Part 2
Tears like Today
###
Part 2
###
"Ini ... Ini benar-benar ..." Rea kehilangan kata-katanya. Kedua tangannya terangkat untuk mengusap wajah menunjukkan ketidak setujuan atas berita yang dibawa Diaz.
Baru seminggu yang lalu, Adam menikah. Sekarang dia digemparkan tentang kembarannya yang meminta akan menikah. Seminggu lagi.
Jika Adam yang minta ijin secara mendadak begini, Rea tidak akan ambil pusing. Dua tahun berpacaran dan saling mengenal pribadi masing-masing, hubungan Adam dan Senja memang sudah saatnya untuk masuk ke tahap yang lebih serius. Sedangkan Diaz, putranya satu ini tidak pernah serius menjalin hubungan dengan wanita mana pun. Berganti wanita seperti berganti pakaian.
"Saat Adam menikah, Mama bertanya kapan Diaz akan menyusul. Lalu sekarang, Diaz sudah ingin menikah tapi mama yang ..."
"Tapi wanita yang kamu bawa itu ..." Sekali lagi Rea kehilangan suara. Ya, ia memang yang paling antusias menyuruh anaknya satu ini menikah. Siapa tahu, penyakit playernya bisa sembuh jika sudah menikah.
Lalu, saat sebuah kemungkinan muncul di kepala Rea, ia tampak terkesiap dan napasnya sempat tertahan. Matanya membelalak penuh tuduhan pada Diaz. "Apa wanita itu hamil?
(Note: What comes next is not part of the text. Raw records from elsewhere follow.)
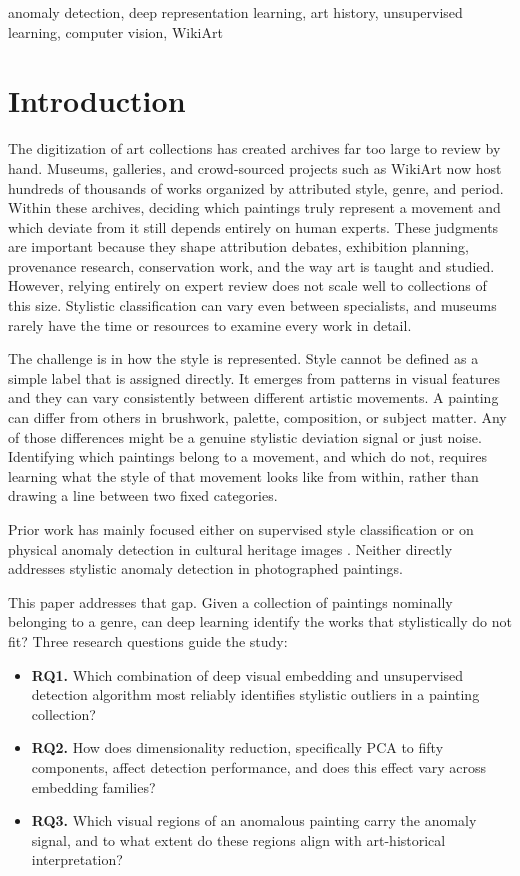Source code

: \documentclass[conference]{IEEEtran}
\begin{document}
\begin{IEEEkeywords}
anomaly detection, deep representation learning, art history, unsupervised learning, computer vision, WikiArt
\end{IEEEkeywords}

\section{Introduction}
\label{sec:introduction}

The digitization of art collections has created archives far too large to review by hand. Museums, galleries, and crowd-sourced projects such as WikiArt now host hundreds of thousands of works organized by attributed style, genre, and period. Within these archives, deciding which paintings truly represent a movement and which deviate from it still depends entirely on human experts. These judgments are important because they shape attribution debates, exhibition planning, provenance research, conservation work, and the way art is taught and studied. However, relying entirely on expert review does not scale well to collections of this size. Stylistic classification can vary even between specialists, and museums rarely have the time or resources to examine every work in detail.

The challenge is in how the style is represented. Style cannot be defined as a simple label that is assigned directly. It emerges from patterns in visual features and they can vary consistently between different artistic movements. A painting can differ from others in brushwork, palette, composition, or subject matter. Any of those differences might be a genuine stylistic deviation signal or just noise. Identifying which paintings belong to a movement, and which do not, requires learning what the style of that movement looks like from within, rather than drawing a line between two fixed categories.

Prior work has mainly focused either on supervised style classification \cite{lecoutre, sandoval, agarwal, karayev} or on physical anomaly detection in cultural heritage images
\cite{mezina, pu, ji}. Neither directly addresses stylistic anomaly
detection in photographed paintings.

This paper addresses that gap. Given a collection of paintings nominally belonging to a genre, can deep learning identify the works that stylistically do not fit? Three research questions guide the study:

\begin{itemize}
\item \textbf{RQ1.} Which combination of deep visual embedding and
unsupervised detection algorithm most reliably identifies stylistic outliers in a painting collection?
\item \textbf{RQ2.} How does dimensionality reduction, specifically
PCA to fifty components, affect detection performance, and does this effect vary across embedding families?
\item \textbf{RQ3.} Which visual regions of an anomalous painting
carry the anomaly signal, and to what extent do these regions align with art-historical interpretation?
\end{itemize}
\end{document}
Anakmu?"
Bahu Diaz meorosot ke sandaran sofa. Dengan memasang raut sakit hati, ia menggerutu, "Diaz memang suka bermain dengan para wanita, tapi tidak seburuk itu sampai menghamili wanita sebelum menikah."
Nafas Rea berhembus penuh kelegaan, meskipun matanya masih terlihat menyipit curiga. "Lalu?"
"Lalu apa?" tanya Diaz tak mengerti. Mamanya masih tak menunjukkan tanda-tanda akan menyetujui permintaannya untuk menikah. Membuat Diaz mendengkus sinis, teringat ketika Adam mengenalkan Senja pada keluarganya beberapa bulan yang lalu. Mamanya tampak sangat antusias tentang kapan hubungan mereka akan berlanjut ke jenjang yang lebih serius. Padahal saat itu, Papanya yang justru terang-terangan menolak Senja.
Namun sekarang, Papanya bahkan sama sekali tak menolak tentang wanita yang akan ia nikahi, dan malah Mamanya yang berganti menghalangi pernikahannya.
"Apa kamu merasa tertekan karena Mama terus menodongmu tentang pertanyaan kapan kamu menikah?" Suara Rea melembut.
Diaz menggeleng. "Diaz memang ingin menikah. Lagipula, bukankah Diaz memang harus melanjutkan hidup." Matanya melirik sejenak ke arah Senja, yang duduk di samping Adam di sofa seberang. Seringai tipis tersamar di bibir menyadari gerakan tak nyaman wanita itu.
"Apa maksudmu, Diaz?" Kali ini Darius yang bertanya dengan suara yang tegas dan dalam. Matanya menyipit penuh selidik.
Diaz menoleh ke arah kanan. Pada Darius yang duduk di sofa, berdampingan dengan Rea. "Maksud Diaz, bukankah Diaz juga harus menikah suatu saat nanti. Jadi apa bedanya Diaz menikah sekarang atau besok?"
"Masalahnya kami belum mengenal Kinan dengan baik," sela Rea. "Akan lebih masuk akal jika Nina yang menjadi calon istrimu."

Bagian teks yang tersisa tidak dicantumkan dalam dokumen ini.